Loyalty, which was the quality Abramson touted in her defense of Stanley, is understandably important for women and minorities in a hostile workplace. Abramson and her cohort are likely fiercely loyal to each other after decades of working in a field and institution that Abramson acknowledged in her talk as deeply sexist.

Yet as the many BinderCon attendees and the broader community advance in our careers, surely our version of loyalty has to look more like solidarity, something deeper than recreating the boys’ clubs of yore with one’s own intractable girls’ network. The loose Binders collective, and the feminist Internet writ large, will have to get creative. We are proving already that we can climb ladders, hire each other, and change the larger conversation. But real solidarity goes beyond that, towards doing what BinderCon at least attempted to do: creating new models of workplace feminism that are genuinely inclusive.

Imagine if the Binder attendees began to brainstorm how to use our energy beyond teaching and schmoozing. I’m hardly advocating the holding hands and swaying I expected at my first feminist conference, but maybe we could get a little more collectivist-minded. Imagine a pooled fund for freelance writers who need emergency leave, a shared resource for handling threats and trolls, a transparent guide to salary and negotiation, and a set of standards for race, gender, and identity coverage. Maybe writers who need it could even form some sort of fledgling union, or collective bargaining arrangement, to protect against harassment, late payments, and more.

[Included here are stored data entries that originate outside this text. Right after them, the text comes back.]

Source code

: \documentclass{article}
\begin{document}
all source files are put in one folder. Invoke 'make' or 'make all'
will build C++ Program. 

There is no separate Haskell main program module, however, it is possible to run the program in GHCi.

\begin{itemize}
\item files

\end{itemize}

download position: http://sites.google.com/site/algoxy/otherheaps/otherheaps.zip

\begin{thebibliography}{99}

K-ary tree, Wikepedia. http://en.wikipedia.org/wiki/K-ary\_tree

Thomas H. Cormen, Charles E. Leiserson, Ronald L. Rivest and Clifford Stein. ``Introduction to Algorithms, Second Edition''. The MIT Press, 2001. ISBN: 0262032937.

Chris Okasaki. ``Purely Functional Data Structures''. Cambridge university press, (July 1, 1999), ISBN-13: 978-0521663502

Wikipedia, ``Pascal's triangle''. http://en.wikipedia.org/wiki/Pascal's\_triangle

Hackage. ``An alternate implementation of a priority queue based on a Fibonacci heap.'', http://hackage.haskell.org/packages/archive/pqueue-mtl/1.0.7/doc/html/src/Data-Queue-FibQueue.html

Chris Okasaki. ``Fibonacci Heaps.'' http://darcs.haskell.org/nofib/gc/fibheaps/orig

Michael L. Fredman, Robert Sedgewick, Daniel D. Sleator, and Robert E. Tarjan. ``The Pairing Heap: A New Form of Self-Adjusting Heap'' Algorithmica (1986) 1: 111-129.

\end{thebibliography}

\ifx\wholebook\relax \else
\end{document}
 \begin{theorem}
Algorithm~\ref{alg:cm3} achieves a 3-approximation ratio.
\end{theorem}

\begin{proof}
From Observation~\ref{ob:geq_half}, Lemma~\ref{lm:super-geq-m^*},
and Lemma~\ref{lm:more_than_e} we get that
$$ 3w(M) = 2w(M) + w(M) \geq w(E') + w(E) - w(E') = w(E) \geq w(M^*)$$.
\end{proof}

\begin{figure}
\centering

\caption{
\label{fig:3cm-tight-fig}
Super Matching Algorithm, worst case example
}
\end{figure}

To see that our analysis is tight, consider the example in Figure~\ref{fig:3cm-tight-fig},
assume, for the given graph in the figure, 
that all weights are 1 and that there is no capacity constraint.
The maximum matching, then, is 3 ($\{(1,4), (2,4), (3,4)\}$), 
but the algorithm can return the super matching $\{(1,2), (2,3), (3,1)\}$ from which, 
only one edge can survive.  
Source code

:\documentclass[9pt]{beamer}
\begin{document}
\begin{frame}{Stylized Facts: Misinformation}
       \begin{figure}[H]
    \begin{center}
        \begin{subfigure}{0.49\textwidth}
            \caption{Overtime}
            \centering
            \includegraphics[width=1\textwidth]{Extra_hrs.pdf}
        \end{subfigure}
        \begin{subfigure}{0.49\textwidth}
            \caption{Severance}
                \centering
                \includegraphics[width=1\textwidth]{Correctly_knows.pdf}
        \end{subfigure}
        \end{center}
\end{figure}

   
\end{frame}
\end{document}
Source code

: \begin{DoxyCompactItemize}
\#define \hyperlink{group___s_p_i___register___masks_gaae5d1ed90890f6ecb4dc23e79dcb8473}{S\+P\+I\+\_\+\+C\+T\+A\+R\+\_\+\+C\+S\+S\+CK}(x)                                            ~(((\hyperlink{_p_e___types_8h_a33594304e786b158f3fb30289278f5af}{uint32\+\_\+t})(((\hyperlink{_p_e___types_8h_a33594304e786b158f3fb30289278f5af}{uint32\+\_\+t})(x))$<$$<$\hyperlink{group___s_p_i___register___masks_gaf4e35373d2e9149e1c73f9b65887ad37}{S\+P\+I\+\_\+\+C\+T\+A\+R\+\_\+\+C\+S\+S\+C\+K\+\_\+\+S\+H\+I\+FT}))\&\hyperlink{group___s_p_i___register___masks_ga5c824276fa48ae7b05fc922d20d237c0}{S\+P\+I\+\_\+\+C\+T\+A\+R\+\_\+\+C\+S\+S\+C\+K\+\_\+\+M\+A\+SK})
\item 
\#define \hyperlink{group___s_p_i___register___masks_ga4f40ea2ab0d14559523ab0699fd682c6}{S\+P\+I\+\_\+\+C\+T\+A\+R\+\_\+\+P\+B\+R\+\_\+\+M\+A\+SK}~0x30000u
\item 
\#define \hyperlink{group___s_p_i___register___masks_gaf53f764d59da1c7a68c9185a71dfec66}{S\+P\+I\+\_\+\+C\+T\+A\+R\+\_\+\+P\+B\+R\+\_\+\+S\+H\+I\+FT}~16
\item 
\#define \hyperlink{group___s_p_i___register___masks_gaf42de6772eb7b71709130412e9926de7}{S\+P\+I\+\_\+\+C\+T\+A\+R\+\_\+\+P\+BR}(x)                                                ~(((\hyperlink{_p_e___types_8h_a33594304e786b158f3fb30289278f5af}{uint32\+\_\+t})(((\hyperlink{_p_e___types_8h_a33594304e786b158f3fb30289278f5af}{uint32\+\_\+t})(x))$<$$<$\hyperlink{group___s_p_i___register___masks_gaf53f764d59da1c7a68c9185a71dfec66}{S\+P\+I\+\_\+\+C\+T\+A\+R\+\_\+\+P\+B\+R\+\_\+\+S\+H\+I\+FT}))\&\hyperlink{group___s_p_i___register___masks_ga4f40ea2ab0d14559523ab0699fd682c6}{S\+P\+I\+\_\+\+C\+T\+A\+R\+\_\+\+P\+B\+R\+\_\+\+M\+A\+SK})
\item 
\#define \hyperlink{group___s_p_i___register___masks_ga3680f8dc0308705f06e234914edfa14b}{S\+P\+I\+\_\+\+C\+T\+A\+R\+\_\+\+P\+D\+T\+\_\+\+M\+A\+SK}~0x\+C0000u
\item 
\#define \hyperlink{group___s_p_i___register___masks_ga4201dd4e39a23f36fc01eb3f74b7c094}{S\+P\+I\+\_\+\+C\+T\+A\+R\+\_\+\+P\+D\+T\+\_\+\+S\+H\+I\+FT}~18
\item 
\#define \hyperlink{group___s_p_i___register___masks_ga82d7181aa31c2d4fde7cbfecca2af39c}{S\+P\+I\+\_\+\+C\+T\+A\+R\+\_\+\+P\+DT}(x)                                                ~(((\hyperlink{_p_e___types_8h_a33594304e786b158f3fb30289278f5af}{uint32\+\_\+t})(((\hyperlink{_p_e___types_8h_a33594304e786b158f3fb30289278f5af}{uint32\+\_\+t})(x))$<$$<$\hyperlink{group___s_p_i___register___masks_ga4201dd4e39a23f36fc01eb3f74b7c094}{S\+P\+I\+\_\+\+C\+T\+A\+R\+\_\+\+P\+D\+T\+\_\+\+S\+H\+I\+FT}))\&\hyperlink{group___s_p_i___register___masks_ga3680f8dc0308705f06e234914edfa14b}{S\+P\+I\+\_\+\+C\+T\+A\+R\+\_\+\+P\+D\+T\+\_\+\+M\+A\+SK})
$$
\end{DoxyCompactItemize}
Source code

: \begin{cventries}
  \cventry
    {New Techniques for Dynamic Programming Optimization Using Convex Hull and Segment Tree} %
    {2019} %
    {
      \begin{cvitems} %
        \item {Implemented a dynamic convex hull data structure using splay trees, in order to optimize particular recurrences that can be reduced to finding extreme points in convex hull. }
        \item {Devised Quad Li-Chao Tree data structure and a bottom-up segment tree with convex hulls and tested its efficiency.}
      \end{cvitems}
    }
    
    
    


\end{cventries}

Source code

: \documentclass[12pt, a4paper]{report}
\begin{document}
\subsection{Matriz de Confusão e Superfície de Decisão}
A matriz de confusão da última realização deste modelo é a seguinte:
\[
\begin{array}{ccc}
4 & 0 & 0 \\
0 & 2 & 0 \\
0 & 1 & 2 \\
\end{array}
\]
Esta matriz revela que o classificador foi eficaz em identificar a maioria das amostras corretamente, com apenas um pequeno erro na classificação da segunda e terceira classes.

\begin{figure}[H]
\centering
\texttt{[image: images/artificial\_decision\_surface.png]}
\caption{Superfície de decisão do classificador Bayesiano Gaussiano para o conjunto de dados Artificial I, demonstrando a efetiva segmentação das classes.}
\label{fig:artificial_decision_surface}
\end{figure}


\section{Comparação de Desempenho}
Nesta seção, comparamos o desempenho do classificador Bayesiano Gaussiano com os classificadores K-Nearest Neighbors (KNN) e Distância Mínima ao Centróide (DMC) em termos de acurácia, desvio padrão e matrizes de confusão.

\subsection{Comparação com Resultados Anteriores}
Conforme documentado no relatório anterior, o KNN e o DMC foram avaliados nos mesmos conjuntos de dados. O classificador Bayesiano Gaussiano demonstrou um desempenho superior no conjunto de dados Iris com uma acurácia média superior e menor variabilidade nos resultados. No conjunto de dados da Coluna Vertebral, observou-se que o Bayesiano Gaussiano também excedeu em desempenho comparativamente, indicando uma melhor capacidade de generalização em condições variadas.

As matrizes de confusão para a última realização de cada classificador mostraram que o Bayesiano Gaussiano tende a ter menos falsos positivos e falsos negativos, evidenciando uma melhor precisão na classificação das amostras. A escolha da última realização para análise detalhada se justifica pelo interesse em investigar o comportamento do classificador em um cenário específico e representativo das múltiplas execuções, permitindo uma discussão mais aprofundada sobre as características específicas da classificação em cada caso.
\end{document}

BinderCon’s organizers, Leigh Stein and Lux Alptraum, ended the day with the announcement that there would be a West Coast iteration in the spring, and a brand-new nonprofit formed. The enthusiasm and energy around the conference was beyond evident. But it will only be really revolutionary if that energy accomplishes something beyond women hiring their buddies, forming new power cliques, and deflecting fair-minded criticism that comes from marginalized groups. If the idea of “Binders” represents being tokenized, the goal of this moment can’t to shove others into the binders on our way out. The goal is to eliminate the existence of binders altogether.